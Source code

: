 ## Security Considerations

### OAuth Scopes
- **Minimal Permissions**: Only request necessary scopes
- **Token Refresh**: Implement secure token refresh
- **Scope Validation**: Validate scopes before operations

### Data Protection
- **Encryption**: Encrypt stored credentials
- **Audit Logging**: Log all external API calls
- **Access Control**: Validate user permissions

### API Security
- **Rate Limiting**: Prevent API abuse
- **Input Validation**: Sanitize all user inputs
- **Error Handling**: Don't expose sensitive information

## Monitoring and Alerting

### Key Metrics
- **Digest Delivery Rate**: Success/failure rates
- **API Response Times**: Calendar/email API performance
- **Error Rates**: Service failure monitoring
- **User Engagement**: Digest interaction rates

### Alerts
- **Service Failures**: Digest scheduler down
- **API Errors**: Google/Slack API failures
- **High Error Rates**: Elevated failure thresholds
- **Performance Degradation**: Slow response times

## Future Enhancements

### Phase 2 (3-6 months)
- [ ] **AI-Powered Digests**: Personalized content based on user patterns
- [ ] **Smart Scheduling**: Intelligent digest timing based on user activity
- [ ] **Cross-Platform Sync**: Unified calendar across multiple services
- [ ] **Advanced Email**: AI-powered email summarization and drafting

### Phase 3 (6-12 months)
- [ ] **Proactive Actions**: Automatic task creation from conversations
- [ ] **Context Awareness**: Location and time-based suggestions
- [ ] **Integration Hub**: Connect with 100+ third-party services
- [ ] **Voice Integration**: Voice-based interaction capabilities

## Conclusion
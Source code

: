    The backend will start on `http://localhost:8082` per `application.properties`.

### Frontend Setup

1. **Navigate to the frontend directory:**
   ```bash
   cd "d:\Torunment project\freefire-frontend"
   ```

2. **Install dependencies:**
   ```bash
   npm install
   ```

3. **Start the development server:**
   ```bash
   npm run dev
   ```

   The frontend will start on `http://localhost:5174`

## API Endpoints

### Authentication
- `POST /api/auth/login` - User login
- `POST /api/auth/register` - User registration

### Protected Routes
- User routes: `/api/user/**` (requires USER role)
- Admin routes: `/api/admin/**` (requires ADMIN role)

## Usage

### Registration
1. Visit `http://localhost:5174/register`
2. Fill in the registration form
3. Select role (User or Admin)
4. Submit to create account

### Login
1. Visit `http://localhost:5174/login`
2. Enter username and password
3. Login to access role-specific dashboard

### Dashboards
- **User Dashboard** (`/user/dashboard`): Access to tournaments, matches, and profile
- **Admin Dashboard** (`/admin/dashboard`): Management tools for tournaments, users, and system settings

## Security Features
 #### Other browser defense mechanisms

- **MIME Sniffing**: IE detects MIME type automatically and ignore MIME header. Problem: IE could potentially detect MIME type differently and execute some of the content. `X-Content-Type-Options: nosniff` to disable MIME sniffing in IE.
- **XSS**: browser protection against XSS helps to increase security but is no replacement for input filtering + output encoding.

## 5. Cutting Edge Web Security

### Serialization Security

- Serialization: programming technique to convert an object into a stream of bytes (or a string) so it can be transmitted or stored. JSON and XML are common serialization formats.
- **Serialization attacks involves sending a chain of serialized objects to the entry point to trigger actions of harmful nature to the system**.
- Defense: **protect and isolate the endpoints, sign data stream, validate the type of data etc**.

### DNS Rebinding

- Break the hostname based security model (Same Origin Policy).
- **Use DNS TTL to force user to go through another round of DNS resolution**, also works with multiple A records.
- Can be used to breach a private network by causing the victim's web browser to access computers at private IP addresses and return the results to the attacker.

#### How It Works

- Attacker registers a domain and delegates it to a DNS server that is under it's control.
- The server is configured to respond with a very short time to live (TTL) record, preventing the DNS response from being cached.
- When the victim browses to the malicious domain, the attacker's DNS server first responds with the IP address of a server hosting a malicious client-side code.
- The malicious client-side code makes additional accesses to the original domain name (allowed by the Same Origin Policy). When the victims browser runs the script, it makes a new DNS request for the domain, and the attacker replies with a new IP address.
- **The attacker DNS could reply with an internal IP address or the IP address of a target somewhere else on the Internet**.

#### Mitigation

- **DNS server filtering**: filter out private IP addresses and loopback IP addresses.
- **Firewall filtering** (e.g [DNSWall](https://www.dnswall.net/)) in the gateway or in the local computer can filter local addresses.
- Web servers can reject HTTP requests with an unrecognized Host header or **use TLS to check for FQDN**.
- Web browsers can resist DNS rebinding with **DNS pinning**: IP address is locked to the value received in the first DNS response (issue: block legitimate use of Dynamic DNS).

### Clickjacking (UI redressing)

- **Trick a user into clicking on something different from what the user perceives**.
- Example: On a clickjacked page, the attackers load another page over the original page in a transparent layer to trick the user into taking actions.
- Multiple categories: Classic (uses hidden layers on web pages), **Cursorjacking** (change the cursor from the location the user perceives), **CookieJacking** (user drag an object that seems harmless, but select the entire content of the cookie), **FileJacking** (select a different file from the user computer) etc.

#### [Task goal]
Your task is to restate all of the records above word for word.

#### [Solution to the exercise]
Source code

: ## Security Considerations

### OAuth Scopes
- **Minimal Permissions**: Only request necessary scopes
- **Token Refresh**: Implement secure token refresh
- **Scope Validation**: Validate scopes before operations

### Data Protection
- **Encryption**: Encrypt stored credentials
- **Audit Logging**: Log all external API calls
- **Access Control**: Validate user permissions

### API Security
- **Rate Limiting**: Prevent API abuse
- **Input Validation**: Sanitize all user inputs
- **Error Handling**: Don't expose sensitive information

## Monitoring and Alerting

### Key Metrics
- **Digest Delivery Rate**: Success/failure rates
- **API Response Times**: Calendar/email API performance
- **Error Rates**: Service failure monitoring
- **User Engagement**: Digest interaction rates

### Alerts
- **Service Failures**: Digest scheduler down
- **API Errors**: Google/Slack API failures
- **High Error Rates**: Elevated failure thresholds
- **Performance Degradation**: Slow response times

## Future Enhancements

### Phase 2 (3-6 months)
- [ ] **AI-Powered Digests**: Personalized content based on user patterns
- [ ] **Smart Scheduling**: Intelligent digest timing based on user activity
- [ ] **Cross-Platform Sync**: Unified calendar across multiple services
- [ ] **Advanced Email**: AI-powered email summarization and drafting

### Phase 3 (6-12 months)
- [ ] **Proactive Actions**: Automatic task creation from conversations
- [ ] **Context Awareness**: Location and time-based suggestions
- [ ] **Integration Hub**: Connect with 100+ third-party services
- [ ] **Voice Integration**: Voice-based interaction capabilities

## Conclusion
Source code

:    The backend will start on `http://localhost:8082` per `application.properties`.

### Frontend Setup

1. **Navigate to the frontend directory:**
   ```bash
   cd "d:\Torunment project\freefire-frontend"
   ```

2. **Install dependencies:**
   ```bash
   npm install
   ```

3. **Start the development server:**
   ```bash
   npm run dev
   ```

   The frontend will start on `http://localhost:5174`

## API Endpoints

### Authentication
- `POST /api/auth/login` - User login
- `POST /api/auth/register` - User registration

### Protected Routes
- User routes: `/api/user/**` (requires USER role)
- Admin routes: `/api/admin/**` (requires ADMIN role)

## Usage

### Registration
1. Visit `http://localhost:5174/register`
2. Fill in the registration form
3. Select role (User or Admin)
4. Submit to create account

### Login
1. Visit `http://localhost:5174/login`
2. Enter username and password
3. Login to access role-specific dashboard

### Dashboards
- **User Dashboard** (`/user/dashboard`): Access to tournaments, matches, and profile
- **Admin Dashboard** (`/admin/dashboard`): Management tools for tournaments, users, and system settings

## Security Features
 #### Other browser defense mechanisms

- **MIME Sniffing**: IE detects MIME type automatically and ignore MIME header. Problem: IE could potentially detect MIME type differently and execute some of the content. `X-Content-Type-Options: nosniff` to disable MIME sniffing in IE.
- **XSS**: browser protection against XSS helps to increase security but is no replacement for input filtering + output encoding.

## 5. Cutting Edge Web Security

### Serialization Security

- Serialization: programming technique to convert an object into a stream of bytes (or a string) so it can be transmitted or stored. JSON and XML are common serialization formats.
- **Serialization attacks involves sending a chain of serialized objects to the entry point to trigger actions of harmful nature to the system**.
- Defense: **protect and isolate the endpoints, sign data stream, validate the type of data etc**.

### DNS Rebinding

- Break the hostname based security model (Same Origin Policy).
- **Use DNS TTL to force user to go through another round of DNS resolution**, also works with multiple A records.
- Can be used to breach a private network by causing the victim's web browser to access computers at private IP addresses and return the results to the attacker.

#### How It Works

- Attacker registers a domain and delegates it to a DNS server that is under it's control.
- The server is configured to respond with a very short time to live (TTL) record, preventing the DNS response from being cached.
- When the victim browses to the malicious domain, the attacker's DNS server first responds with the IP address of a server hosting a malicious client-side code.
- The malicious client-side code makes additional accesses to the original domain name (allowed by the Same Origin Policy). When the victims browser runs the script, it makes a new DNS request for the domain, and the attacker replies with a new IP address.
- **The attacker DNS could reply with an internal IP address or the IP address of a target somewhere else on the Internet**.

#### Mitigation

- **DNS server filtering**: filter out private IP addresses and loopback IP addresses.
- **Firewall filtering** (e.g [DNSWall](https://www.dnswall.net/)) in the gateway or in the local computer can filter local addresses.
- Web servers can reject HTTP requests with an unrecognized Host header or **use TLS to check for FQDN**.
- Web browsers can resist DNS rebinding with **DNS pinning**: IP address is locked to the value received in the first DNS response (issue: block legitimate use of Dynamic DNS).

### Clickjacking (UI redressing)

- **Trick a user into clicking on something different from what the user perceives**.
- Example: On a clickjacked page, the attackers load another page over the original page in a transparent layer to trick the user into taking actions.
- Multiple categories: Classic (uses hidden layers on web pages), **Cursorjacking** (change the cursor from the location the user perceives), **CookieJacking** (user drag an object that seems harmless, but select the entire content of the cookie), **FileJacking** (select a different file from the user computer) etc.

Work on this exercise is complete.